The Positive Playground

The Positive Playground was developed as a preventative measure. Instead of dealing with the aftermath of a disruptive lunchtime, the school executive would take the potential offenders and play cricket with them during lunchtime.

Appropriate behaviours were modelled and rewarded and the improvement of students coming out of this program into the main playground was very noticeable. Social skills were taught, self-esteem was enhanced and they were able to mix with their peers without the violence and bullying that they had shown previously. These students now engaged in their formal after- lunch sessions having had a period of fun, laughter and activity, rather than conflict.

The Positive Playground also produced a positive effect on the sporting skills of the participants. A grossly uncoordinated boy with Aspergers' Syndrome learned to catch, bat and bowl. Like others in the program, he could now take his place in any school sporting event, confident of his ability.

Some students gravitated to the Positive Playground because they had no friends or felt insecure. Most of these were boys and male staff made a point of good -naturedly teasing them in much the same way a father might. It was something that these children seemed to crave and they kept returning for more, day after day. As an attempt to help these children develop resilience, it seemed to be working. Although teachers have tried different games, the students keep wanting to play cricket, and it has been billed as 'the longest match in history' - 18 months so far.

The Anti-Bullying Program

This was one of the welfare programs already in place. This time, though, Vicki Muscat (the deputy principal) also incorporated assertiveness training to be taught in all classes. The idea was to empower younger children and potential victims with the skills to combat bullying.

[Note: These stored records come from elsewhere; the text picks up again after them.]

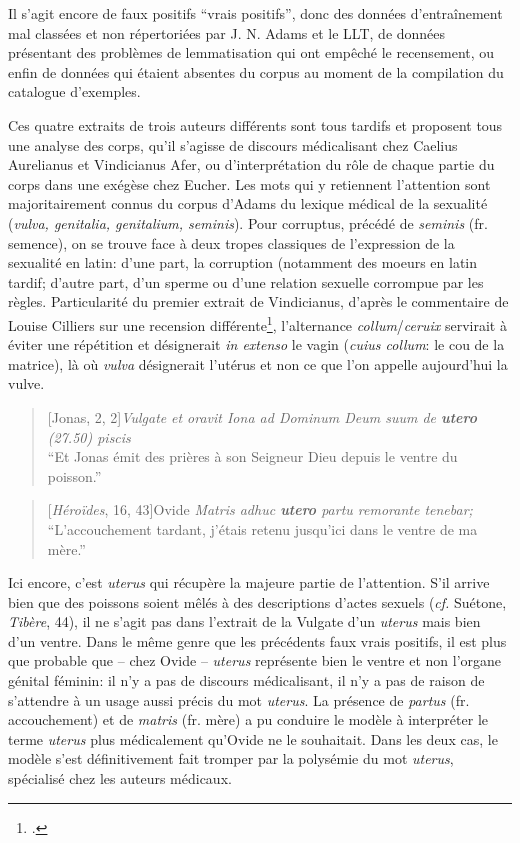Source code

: Il s'agit encore de faux positifs ``vrais positifs'', donc des données d'entraînement mal classées et non répertoriées par J. N. Adams et le LLT, de données présentant des problèmes de lemmatisation qui ont empêché le recensement, ou enfin de données qui étaient absentes du corpus au moment de la compilation du catalogue d'exemples.

Ces quatre extraits de trois auteurs différents sont tous tardifs et proposent tous une analyse des corps, qu'il s'agisse de discours médicalisant chez Caelius Aurelianus et Vindicianus Afer, ou d'interprétation du rôle de chaque partie du corps dans une exégèse chez Eucher. Les mots qui y retiennent l'attention sont majoritairement connus du corpus d'Adams du lexique médical de la sexualité (\textit{vulva, genitalia, genitalium, seminis}). Pour {corruptus}, précédé de \textit{seminis} (fr. semence), on se trouve face à deux tropes classiques de l'expression de la sexualité en latin: d'une part, la corruption (notamment des moeurs en latin tardif; d'autre part, d'un sperme ou d'une relation sexuelle corrompue par les règles. Particularité du premier extrait de Vindicianus, d'après le commentaire de Louise Cilliers sur une recension différente\footcite[p.236]{cilliers_vindicianuss_2005}, l'alternance \textit{collum}/\textit{ceruix} servirait à éviter une répétition et désignerait \textit{in extenso} le vagin (\textit{cuius collum}: le cou de la matrice), là où \textit{vulva} désignerait l'utérus et non ce que l'on appelle aujourd'hui la vulve.

\begin{quote}[Jonas, 2, 2]{\textit{Vulgate}}
    \textit{et oravit Iona ad Dominum Deum suum de \textbf{utero} (27.50) piscis} \\
    \enquote{Et Jonas émit des prières à son Seigneur Dieu depuis le ventre du poisson.}
\end{quote}

\begin{quote}[\textit{Héroïdes}, 16, 43]{Ovide}
    \textit{Matris adhuc \textbf{utero} partu remorante tenebar;} \\
    \enquote{L'accouchement tardant, j'étais retenu jusqu'ici dans le ventre de ma mère.}
\end{quote} 

Ici encore, c'est \textit{uterus} qui récupère la majeure partie de l'attention. S'il arrive bien que des poissons soient mêlés à des descriptions d'actes sexuels (\textit{cf.} Suétone, \textit{Tibère}, 44), il ne s'agit pas dans l'extrait de la Vulgate d'un \textit{uterus} mais bien d'un ventre. Dans le même genre que les précédents faux vrais positifs, il est plus que probable que -- chez Ovide -- \textit{uterus} représente bien le ventre et non l'organe génital féminin: il n'y a pas de discours médicalisant, il n'y a pas de raison de s'attendre à un usage aussi précis du mot \textit{uterus}. La présence de \textit{partus} (fr. accouchement) et de \textit{matris} (fr. mère) a pu conduire le modèle à interpréter le terme \textit{uterus} plus médicalement qu'Ovide ne le souhaitait. Dans les deux cas, le modèle s'est définitivement fait tromper par la polysémie du mot \textit{uterus}, spécialisé chez les auteurs médicaux.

It also heightened the ability of student bystanders to recognisze bullying as it was occurring and to intervene or report it so that action could be taken immediately. Parents were asked to talk about the lessons in the school newsletter with their children and expressed satisfaction with the impact of the anti-bullying program on the school culture.

The Breakfast Program

The Breakfast Program encouraged some poor attenders to come to school more regularly. For some of these it was the first contact with an adult before school started, and members of the community organisations involved in this program often became quite attached to some of them.

Teachers reported that some other potential offenders had a more settled start to the day. As a result of the Breakfast Program, no child ever goes hungry.

Special classes

The school was successful in its request to establish a class for children with challenging behaviours. An experienced member of the school executive took responsibility for this class, and the change meant that the school could now cater for students who could not cope with mainstream classes. In many cases, it was similar to a pressure release valve, in that it contained the ripple effect of inappropriate behaviour, and resources could be concentrated on a single class. This class was also the venue for the Breakfast Program as most of those students would readily benefit.

It is also worth noting that the school also has an 'Opportunity Class' program for students considered gifted, and all staff have taken part in professional development on multiple intelligences and higher level thinking skills.